◆ Your instructions:
Please reproduce the records exactly, leaving out any pictures.

◆ Working data:
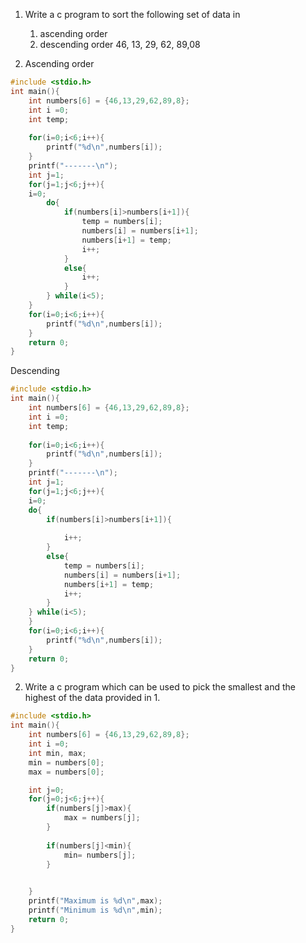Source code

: 1) Write a c program to sort the following set of data in 
	1) ascending order
	2) descending order
46, 13, 29, 62, 89,08

1) Ascending order 
```c
#include <stdio.h>
int main(){
    int numbers[6] = {46,13,29,62,89,8};
    int i =0;
    int temp;
    
    for(i=0;i<6;i++){
        printf("%d\n",numbers[i]);
    }
    printf("-------\n");
    int j=1;
    for(j=1;j<6;j++){
    i=0;
	    do{
	        if(numbers[i]>numbers[i+1]){
	            temp = numbers[i];
	            numbers[i] = numbers[i+1];
	            numbers[i+1] = temp;
	            i++;
	        } 
	        else{
	            i++;
	        }
	    } while(i<5);
    } 
    for(i=0;i<6;i++){
        printf("%d\n",numbers[i]);
    }
    return 0;
}
```

Descending
```c
#include <stdio.h>
int main(){
    int numbers[6] = {46,13,29,62,89,8};
    int i =0;
    int temp;
    
    for(i=0;i<6;i++){
        printf("%d\n",numbers[i]);
    }
    printf("-------\n");
    int j=1;
    for(j=1;j<6;j++){
    i=0;
    do{
        if(numbers[i]>numbers[i+1]){
            
            i++;
        } 
        else{
            temp = numbers[i];
            numbers[i] = numbers[i+1];
            numbers[i+1] = temp;
            i++;
        }
    } while(i<5);
    } 
    for(i=0;i<6;i++){
        printf("%d\n",numbers[i]);
    }
    return 0;
}
```

2) Write a c program which can be used to pick the smallest and the highest of the data provided in 1.
```c
#include <stdio.h>
int main(){
    int numbers[6] = {46,13,29,62,89,8};
    int i =0;
    int min, max;
    min = numbers[0];
    max = numbers[0];

    int j=0;
    for(j=0;j<6;j++){
        if(numbers[j]>max){
            max = numbers[j];
        } 
        
        if(numbers[j]<min){
            min= numbers[j];
        } 
        

    } 
    printf("Maximum is %d\n",max); 
    printf("Minimum is %d\n",min); 
    return 0;
}
```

◆ Result for this exercise:
Source code

: 1) Write a c program to sort the following set of data in 
	1) ascending order
	2) descending order
46, 13, 29, 62, 89,08

1) Ascending order 
```c
#include <stdio.h>
int main(){
    int numbers[6] = {46,13,29,62,89,8};
    int i =0;
    int temp;
    
    for(i=0;i<6;i++){
        printf("%d\n",numbers[i]);
    }
    printf("-------\n");
    int j=1;
    for(j=1;j<6;j++){
    i=0;
	    do{
	        if(numbers[i]>numbers[i+1]){
	            temp = numbers[i];
	            numbers[i] = numbers[i+1];
	            numbers[i+1] = temp;
	            i++;
	        } 
	        else{
	            i++;
	        }
	    } while(i<5);
    } 
    for(i=0;i<6;i++){
        printf("%d\n",numbers[i]);
    }
    return 0;
}
```

Descending
```c
#include <stdio.h>
int main(){
    int numbers[6] = {46,13,29,62,89,8};
    int i =0;
    int temp;
    
    for(i=0;i<6;i++){
        printf("%d\n",numbers[i]);
    }
    printf("-------\n");
    int j=1;
    for(j=1;j<6;j++){
    i=0;
    do{
        if(numbers[i]>numbers[i+1]){
            
            i++;
        } 
        else{
            temp = numbers[i];
            numbers[i] = numbers[i+1];
            numbers[i+1] = temp;
            i++;
        }
    } while(i<5);
    } 
    for(i=0;i<6;i++){
        printf("%d\n",numbers[i]);
    }
    return 0;
}
```

2) Write a c program which can be used to pick the smallest and the highest of the data provided in 1.
```c
#include <stdio.h>
int main(){
    int numbers[6] = {46,13,29,62,89,8};
    int i =0;
    int min, max;
    min = numbers[0];
    max = numbers[0];

    int j=0;
    for(j=0;j<6;j++){
        if(numbers[j]>max){
            max = numbers[j];
        } 
        
        if(numbers[j]<min){
            min= numbers[j];
        } 
        

    } 
    printf("Maximum is %d\n",max); 
    printf("Minimum is %d\n",min); 
    return 0;
}
```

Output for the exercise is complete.